Work instruction:
Scan the records for the string "DoxyRetVals", then copy each line that has it.

Material for this exercise:

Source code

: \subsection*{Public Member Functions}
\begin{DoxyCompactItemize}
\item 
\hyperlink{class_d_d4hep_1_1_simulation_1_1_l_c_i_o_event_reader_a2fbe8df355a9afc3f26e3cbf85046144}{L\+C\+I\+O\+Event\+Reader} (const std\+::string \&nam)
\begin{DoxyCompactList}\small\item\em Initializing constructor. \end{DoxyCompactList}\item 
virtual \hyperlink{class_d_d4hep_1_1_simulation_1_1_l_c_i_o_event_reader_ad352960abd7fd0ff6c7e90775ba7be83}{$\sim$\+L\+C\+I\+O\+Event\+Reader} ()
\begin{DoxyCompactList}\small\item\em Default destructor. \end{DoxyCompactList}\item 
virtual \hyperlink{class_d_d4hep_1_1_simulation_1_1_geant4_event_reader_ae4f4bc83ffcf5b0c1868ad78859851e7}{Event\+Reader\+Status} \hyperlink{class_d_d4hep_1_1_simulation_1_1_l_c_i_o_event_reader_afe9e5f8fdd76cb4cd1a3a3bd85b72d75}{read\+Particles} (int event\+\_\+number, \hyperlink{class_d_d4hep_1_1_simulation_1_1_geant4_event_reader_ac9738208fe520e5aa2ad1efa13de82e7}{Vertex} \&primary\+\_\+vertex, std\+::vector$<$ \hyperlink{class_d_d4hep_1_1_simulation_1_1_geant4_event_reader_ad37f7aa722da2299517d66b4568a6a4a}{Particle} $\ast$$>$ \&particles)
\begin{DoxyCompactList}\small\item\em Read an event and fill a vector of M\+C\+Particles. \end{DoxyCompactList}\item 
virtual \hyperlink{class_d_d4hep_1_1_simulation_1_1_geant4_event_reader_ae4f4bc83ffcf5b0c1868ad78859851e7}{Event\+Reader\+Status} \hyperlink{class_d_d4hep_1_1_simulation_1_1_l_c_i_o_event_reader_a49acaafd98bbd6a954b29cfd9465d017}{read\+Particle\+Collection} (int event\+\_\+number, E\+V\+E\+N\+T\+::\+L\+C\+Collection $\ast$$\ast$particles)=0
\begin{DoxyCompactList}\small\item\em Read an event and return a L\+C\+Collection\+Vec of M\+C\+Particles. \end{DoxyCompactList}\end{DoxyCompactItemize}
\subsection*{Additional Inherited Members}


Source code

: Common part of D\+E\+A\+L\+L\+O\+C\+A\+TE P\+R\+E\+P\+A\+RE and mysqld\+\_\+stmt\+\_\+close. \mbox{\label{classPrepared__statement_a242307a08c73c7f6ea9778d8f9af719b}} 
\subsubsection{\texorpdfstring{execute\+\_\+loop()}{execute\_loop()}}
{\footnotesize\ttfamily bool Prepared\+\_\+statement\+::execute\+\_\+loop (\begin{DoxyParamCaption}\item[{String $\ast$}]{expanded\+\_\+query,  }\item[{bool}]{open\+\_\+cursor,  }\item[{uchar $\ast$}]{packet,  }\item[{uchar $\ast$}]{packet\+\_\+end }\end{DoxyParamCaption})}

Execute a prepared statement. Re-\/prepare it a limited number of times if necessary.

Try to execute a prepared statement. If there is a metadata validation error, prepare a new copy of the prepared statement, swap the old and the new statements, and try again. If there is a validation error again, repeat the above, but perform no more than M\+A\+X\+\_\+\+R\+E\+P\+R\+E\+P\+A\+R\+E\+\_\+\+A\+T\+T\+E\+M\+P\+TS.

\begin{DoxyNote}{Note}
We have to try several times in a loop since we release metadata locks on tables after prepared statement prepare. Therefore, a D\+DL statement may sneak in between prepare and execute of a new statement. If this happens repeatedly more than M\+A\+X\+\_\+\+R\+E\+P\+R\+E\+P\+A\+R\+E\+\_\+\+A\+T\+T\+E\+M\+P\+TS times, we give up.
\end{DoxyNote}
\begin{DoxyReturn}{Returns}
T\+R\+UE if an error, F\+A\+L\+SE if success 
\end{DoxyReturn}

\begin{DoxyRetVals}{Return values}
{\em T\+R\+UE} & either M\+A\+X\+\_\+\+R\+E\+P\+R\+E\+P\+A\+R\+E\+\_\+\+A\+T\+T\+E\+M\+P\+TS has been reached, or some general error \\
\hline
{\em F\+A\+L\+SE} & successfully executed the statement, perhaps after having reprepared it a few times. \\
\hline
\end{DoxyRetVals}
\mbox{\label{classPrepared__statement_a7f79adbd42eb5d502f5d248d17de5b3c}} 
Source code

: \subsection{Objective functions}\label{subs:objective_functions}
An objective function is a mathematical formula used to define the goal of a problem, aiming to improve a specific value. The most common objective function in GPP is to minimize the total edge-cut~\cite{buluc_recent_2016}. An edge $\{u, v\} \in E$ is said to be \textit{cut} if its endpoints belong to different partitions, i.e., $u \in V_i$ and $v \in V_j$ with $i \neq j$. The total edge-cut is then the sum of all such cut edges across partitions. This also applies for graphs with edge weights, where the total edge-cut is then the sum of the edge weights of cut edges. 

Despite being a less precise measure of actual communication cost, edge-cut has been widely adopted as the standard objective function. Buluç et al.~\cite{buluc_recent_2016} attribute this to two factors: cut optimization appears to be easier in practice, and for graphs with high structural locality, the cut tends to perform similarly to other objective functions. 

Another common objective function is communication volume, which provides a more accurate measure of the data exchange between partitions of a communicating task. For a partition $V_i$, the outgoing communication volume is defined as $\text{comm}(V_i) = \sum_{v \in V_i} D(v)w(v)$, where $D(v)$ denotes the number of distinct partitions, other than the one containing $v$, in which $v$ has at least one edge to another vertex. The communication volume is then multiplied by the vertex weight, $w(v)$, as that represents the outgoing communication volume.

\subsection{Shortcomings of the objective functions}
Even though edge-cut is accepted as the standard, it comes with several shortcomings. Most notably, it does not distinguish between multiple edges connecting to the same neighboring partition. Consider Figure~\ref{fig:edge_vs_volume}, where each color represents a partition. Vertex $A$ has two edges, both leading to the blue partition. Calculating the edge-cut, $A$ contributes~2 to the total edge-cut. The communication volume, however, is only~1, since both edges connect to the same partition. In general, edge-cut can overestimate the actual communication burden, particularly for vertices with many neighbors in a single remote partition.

Task output:
\begin{DoxyRetVals}{Return values}
\end{DoxyRetVals}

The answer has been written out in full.